Some buildings and homes have certain bird tape or other products designed to help save birds. Mr. Lindberg noted that “Ms. Oberg, the Assistant Principal of Operations, received some UV reflective decals that go on the inside of the window.” This helps to reduce the reflection on the window, but has not completely solved the issue, possibly because “at the right angle you could actually see through the windows,” so the reflection is not the problem at these places.

Ms. Oberg has been happy to help with the problem, and like Mr. Lindberg, believes the decals “have cut down the amount of birds flying into the window.”

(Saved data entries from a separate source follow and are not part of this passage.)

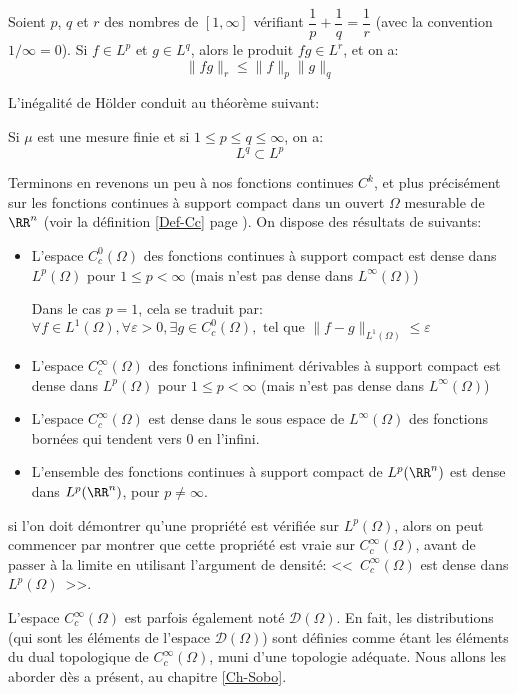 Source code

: \begin{theoreme}
Soient $p$, $q$ et $r$ des nombres de $[1,\infty]$ vérifiant
$\dfrac1p+\dfrac1q=\dfrac1r$ (avec la convention $1/\infty=0$).
Si $f\in L^p$ et $g\in L^q$, alors le produit $fg\in L^r$, et on a:
\begin{equation}\|fg\|_r\le\|f\|_p\|g\|_q\end{equation}
\end{theoreme}

L'inégalité de Hölder conduit au théorème suivant:
\begin{theoreme}
Si $\mu$ est une mesure finie et si $1\le p\le q\le \infty$, on a:
\begin{equation}L^q\subset L^p\end{equation}
\end{theoreme}

\medskip
Terminons en revenons un peu à nos fonctions continues $C^k$, et plus précisément sur les fonctions continues à support compact
dans un ouvert $\Omega$ mesurable de $\RR^n$ (voir la définition \ref{Def-Cc} page \pageref{Def-Cc}).
On dispose des résultats de  suivants:
\begin{itemize}
   \item L'espace $C_c^0(\Omega)$ des fonctions continues à support compact est dense dans $L^p(\Omega)$ pour $1\le p<\infty$
	(mais n'est pas dense dans $L^\infty(\Omega)$)

	 Dans le cas $p=1$, cela se traduit par: 	$  \forall f\in L^1(\Omega), \forall\varepsilon>0, \exists g\in C_ c^0(\Omega), \text{ tel que }
	   \|f-g\|_{L^1(\Omega)}\le\varepsilon$ 

   \item L'espace $C_c^\infty(\Omega)$ des fonctions infiniment dérivables à support compact est dense dans $L^p(\Omega)$ pour $1\le p<\infty$
	(mais n'est pas dense dans $L^\infty(\Omega)$)
   \item L'espace $C_c^\infty(\Omega)$ est dense dans le sous espace de $L^\infty(\Omega)$ des fonctions bornées qui tendent vers 0 en l'infini.
   \item L'ensemble des fonctions continues à support compact de $L^p(\RR^n)$ est dense dans $L^p(\RR^n)$, pour $ p\neq \infty$. 
\end{itemize}

si l'on doit démontrer qu'une propriété est vérifiée sur $L^p(\Omega)$, alors on peut commencer par montrer que cette propriété est 
vraie sur $C_c^\infty(\Omega)$, avant de passer à la limite en utilisant  l'argument de densité:
<<~$C_c^\infty(\Omega)$ est dense dans $L^p(\Omega)$~>>.

\medskip
L'espace $C_c^{\infty}(\Omega)$ est parfois également noté $\mathcal{D}(\Omega)$. 
En fait, les distributions (qui sont les éléments de l'espace $\mathcal{D}(\Omega)$) sont définies comme étant les éléments du 
dual topologique de $C_c^{\infty}(\Omega)$, muni d'une topologie adéquate.
Nous allons les aborder dès a présent, au chapitre \ref{Ch-Sobo}.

Another solution intended to work with the reflective decals is to simply tape colorful shapes on the window. These randomly assorted shapes could break up the pattern of the glass and warn approaching birds about the presence of the wall. In order to make this more aesthetically pleasing, some art classes, depending on availability in their schedule, may design new shapes which will be attached to the window by suction cups. Although this will require much effort to assemble the 300 suction cups, design the shapes,and put them up on the windows, it has the potential to “beautify the window but also make it more safe for birds,” according to Mr. Lindberg.

Mrs. Doyle, an art teacher here at Glenbard West has said that she would be happy to help if she has a chance but would need more information: “It’s something I may be able to do, but I can’t commit without knowing what I’m supposed to do.”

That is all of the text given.